== Work required ==
In the records below, locate the line containing "- [7.2.4.1. Type", then output that line and all later lines exactly, through the last one.

START The records

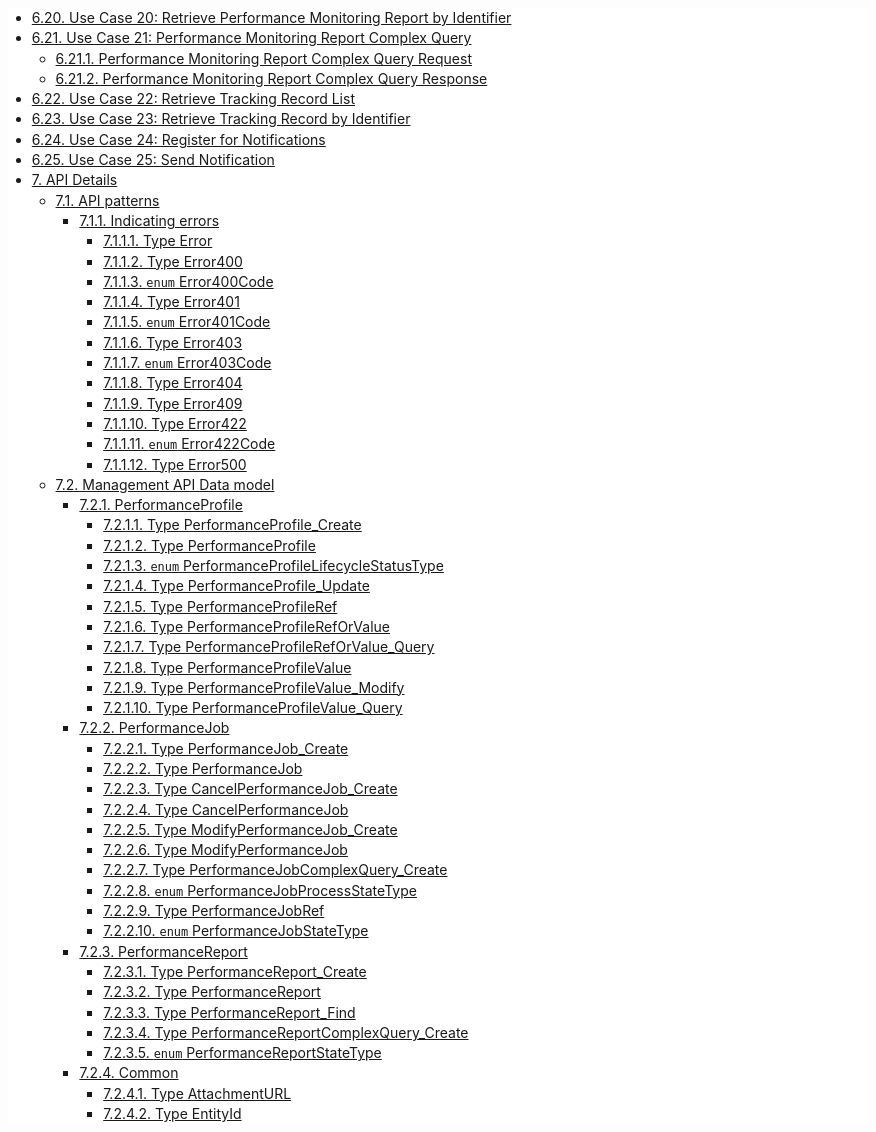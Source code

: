   - [6.20. Use Case 20: Retrieve Performance Monitoring Report by Identifier](#620-use-case-20-retrieve-performance-monitoring-report-by-identifier)
  - [6.21. Use Case 21: Performance Monitoring Report Complex Query](#621-use-case-21-performance-monitoring-report-complex-query)
    - [6.21.1. Performance Monitoring Report Complex Query Request](#6211-performance-monitoring-report-complex-query-request)
    - [6.21.2. Performance Monitoring Report Complex Query Response](#6212-performance-monitoring-report-complex-query-response)
  - [6.22. Use Case 22: Retrieve Tracking Record List](#622-use-case-22-retrieve-tracking-record-list)
  - [6.23. Use Case 23: Retrieve Tracking Record by Identifier](#623-use-case-23-retrieve-tracking-record-by-identifier)
  - [6.24. Use Case 24: Register for Notifications](#624-use-case-24-register-for-notifications)
  - [6.25. Use Case 25: Send Notification](#625-use-case-25-send-notification)
- [7. API Details](#7-api-details)
  - [7.1. API patterns](#71-api-patterns)
    - [7.1.1. Indicating errors](#711-indicating-errors)
      - [7.1.1.1. Type Error](#7111-type-error)
      - [7.1.1.2. Type Error400](#7112-type-error400)
      - [7.1.1.3. `enum` Error400Code](#7113-enum-error400code)
      - [7.1.1.4. Type Error401](#7114-type-error401)
      - [7.1.1.5. `enum` Error401Code](#7115-enum-error401code)
      - [7.1.1.6. Type Error403](#7116-type-error403)
      - [7.1.1.7. `enum` Error403Code](#7117-enum-error403code)
      - [7.1.1.8. Type Error404](#7118-type-error404)
      - [7.1.1.9. Type Error409](#7119-type-error409)
      - [7.1.1.10. Type Error422](#71110-type-error422)
      - [7.1.1.11. `enum` Error422Code](#71111-enum-error422code)
      - [7.1.1.12. Type Error500](#71112-type-error500)
  - [7.2. Management API Data model](#72-management-api-data-model)
    - [7.2.1. PerformanceProfile](#721-performanceprofile)
      - [7.2.1.1. Type PerformanceProfile\_Create](#7211-type-performanceprofile_create)
      - [7.2.1.2. Type PerformanceProfile](#7212-type-performanceprofile)
      - [7.2.1.3. `enum` PerformanceProfileLifecycleStatusType](#7213-enum-performanceprofilelifecyclestatustype)
      - [7.2.1.4. Type PerformanceProfile\_Update](#7214-type-performanceprofile_update)
      - [7.2.1.5. Type PerformanceProfileRef](#7215-type-performanceprofileref)
      - [7.2.1.6. Type PerformanceProfileRefOrValue](#7216-type-performanceprofilereforvalue)
      - [7.2.1.7. Type PerformanceProfileRefOrValue\_Query](#7217-type-performanceprofilereforvalue_query)
      - [7.2.1.8. Type PerformanceProfileValue](#7218-type-performanceprofilevalue)
      - [7.2.1.9. Type PerformanceProfileValue\_Modify](#7219-type-performanceprofilevalue_modify)
      - [7.2.1.10. Type PerformanceProfileValue\_Query](#72110-type-performanceprofilevalue_query)
    - [7.2.2. PerformanceJob](#722-performancejob)
      - [7.2.2.1. Type PerformanceJob\_Create](#7221-type-performancejob_create)
      - [7.2.2.2. Type PerformanceJob](#7222-type-performancejob)
      - [7.2.2.3. Type CancelPerformanceJob\_Create](#7223-type-cancelperformancejob_create)
      - [7.2.2.4. Type CancelPerformanceJob](#7224-type-cancelperformancejob)
      - [7.2.2.5. Type ModifyPerformanceJob\_Create](#7225-type-modifyperformancejob_create)
      - [7.2.2.6. Type ModifyPerformanceJob](#7226-type-modifyperformancejob)
      - [7.2.2.7. Type PerformanceJobComplexQuery\_Create](#7227-type-performancejobcomplexquery_create)
      - [7.2.2.8. `enum` PerformanceJobProcessStateType](#7228-enum-performancejobprocessstatetype)
      - [7.2.2.9. Type PerformanceJobRef](#7229-type-performancejobref)
      - [7.2.2.10. `enum` PerformanceJobStateType](#72210-enum-performancejobstatetype)
    - [7.2.3. PerformanceReport](#723-performancereport)
      - [7.2.3.1. Type PerformanceReport\_Create](#7231-type-performancereport_create)
      - [7.2.3.2. Type PerformanceReport](#7232-type-performancereport)
      - [7.2.3.3. Type PerformanceReport\_Find](#7233-type-performancereport_find)
      - [7.2.3.4. Type PerformanceReportComplexQuery\_Create](#7234-type-performancereportcomplexquery_create)
      - [7.2.3.5. `enum` PerformanceReportStateType](#7235-enum-performancereportstatetype)
    - [7.2.4. Common](#724-common)
      - [7.2.4.1. Type AttachmentURL](#7241-type-attachmenturl)
      - [7.2.4.2. Type EntityId](#7242-type-entityid)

END The records

== The answer ==
      - [7.2.4.1. Type AttachmentURL](#7241-type-attachmenturl)
      - [7.2.4.2. Type EntityId](#7242-type-entityid)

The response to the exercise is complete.